• Thai Listed Companies to Recruit More Independent Directors
  • February 19, 2010 | Author: Sathaporn Jumsuk
  • Law Firm: Mayer Brown JSM (Thailand) Limited - Bangkok Office
  • Summary

    The Thai Securities and Exchange Commission (SEC) now requires more independent directors to be appointed by listed companies by their 2010 annual general shareholders meeting.

    Full Update

    The Thai SEC has issued a new regulation directing that one-third of all of the directors of a listed companies must be independent directors, provided that it shall be not less than three. This means that if a listed company has the minimum number of five directors required under Thai law, three out of the five must be independent directors. If a company has 15 directors, at least five must be independent directors.

    This requirement will be mandatory from the 2010 general shareholders meetings of listed companies. Initially stated to take effect by the 2009 annual general meeting of shareholders, the regulation was delayed due to the economic downturn and to provide a "grace period" to listed companies which were not yet ready to comply with the requirement.

    Independent directors are integral part of corporate governance. They provide unbiased views and opinions to the board of directors and protect the mutual interest of all shareholders.
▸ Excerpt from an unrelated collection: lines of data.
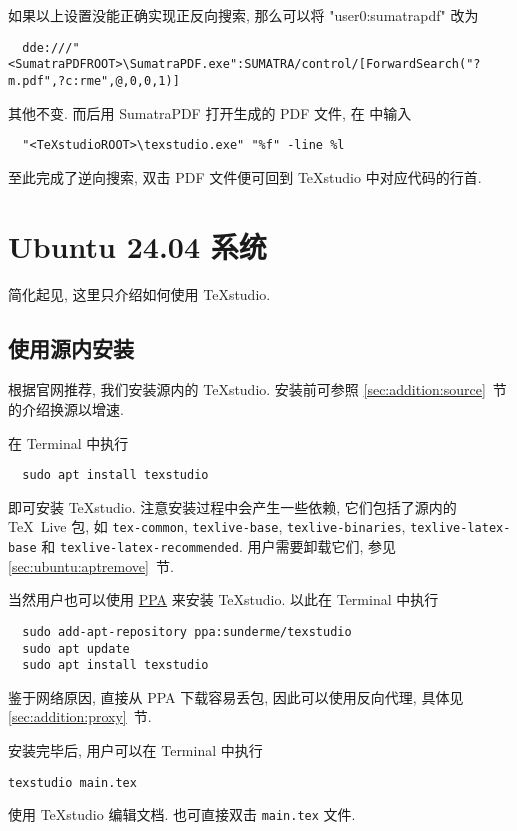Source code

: 如果以上设置没能正确实现正反向搜索,
那么可以将 "user0:sumatrapdf" 改为
\begin{lstlisting}
  dde:///"<SumatraPDFROOT>\SumatraPDF.exe":SUMATRA/control/[ForwardSearch("?m.pdf",?c:rme",@,0,0,1)]
\end{lstlisting}
其他不变.
而后用 SumatraPDF 打开生成的 PDF 文件,
在  中输入
\begin{lstlisting}
  "<TeXstudioROOT>\texstudio.exe" "%f" -line %l
\end{lstlisting}
至此完成了逆向搜索,
双击 PDF 文件便可回到 \TeX studio 中对应代码的行首.

\section{Ubuntu 24.04 系统}\label{sec:editor:ubuntu}

简化起见, 这里只介绍如何使用 \TeX studio.

\subsection{使用源内安装}

根据官网推荐, 我们安装源内的 \TeX studio.
安装前可参照 \ref{sec:addition:source}~节的介绍换源以增速.

在 \textsf{Terminal} 中执行
\begin{lstlisting}
  sudo apt install texstudio
\end{lstlisting}
即可安装 \TeX studio.
注意安装过程中会产生一些依赖, 它们包括了源内的 \TeX~Live 包, 如 \texttt{tex-common}, \texttt{texlive-base}, \texttt{texlive-binaries}, \texttt{texlive-latex-base} 和 \texttt{texlive-latex-recommended}.
用户需要卸载它们,
参见 \ref{sec:ubuntu:aptremove}~节.

当然用户也可以使用
\href{https://code.launchpad.net/~sunderme/+archive/ubuntu/texstudio}{PPA}
来安装 \TeX studio.
以此在 \textsf{Terminal} 中执行
\begin{lstlisting}
  sudo add-apt-repository ppa:sunderme/texstudio
  sudo apt update
  sudo apt install texstudio
\end{lstlisting}
鉴于网络原因,
直接从 PPA 下载容易丢包,
因此可以使用反向代理,
具体见 \ref{sec:addition:proxy}~节.

安装完毕后,
用户可以在 \textsf{Terminal} 中执行
\begin{lstlisting}[morekeywords = texstudio, deletekeywords = tex]
  texstudio main.tex
\end{lstlisting}
使用 \TeX studio 编辑文档.
也可直接双击 \texttt{main.tex} 文件.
Independent directors foster accountability and integrity.

    The characteristics of an independent director can be briefly described as follows:

    • holds less than one percent voting share of a company, its parent company, subsidiaries or affiliates (the "Company");
    • has not been involved in the management as an employee or advisor receiving monthly wages from the Company for at least two years;
    • not related, whether by blood or law (e.g. parents, spouse, siblings), with an executive or a major shareholder of the company or its subsidiaries;
    • does not have a business relationship with the Company or conflicting entity;
    • not a major shareholder, director or executive of a company who has a relationship with the Company for at least two years;
    • is not an auditor of the Company;
    • not a major shareholder, director, executive or managing partner of an audit firm which employs the auditor of the Company for at least two years;
    • does not work in a professional advisor under specified conditions;
    • is not a director appointed to manage the company, to represent a major shareholder or a shareholder related to a major shareholder;
    • is not engaged in a business similar to or competing with the company or its subsidiaries;
    • is not a substantial partner of a partnership or a director involved in management, an employee or an advisor receiving monthly wages or a shareholder holding more than 1 percent of voting shares of a competitor; and
    • does not have any other characteristics that will hinder an independent view on a company's operation.

    Affected companies looking for independent directors may request a list from the Thai Institute of Directors specifying qualified persons for specific types of businesses. In complying with this regulation, companies will need to amend their corporate documents with the Ministry of Commerce to reflect the changes in the rules and requirements of the directorship.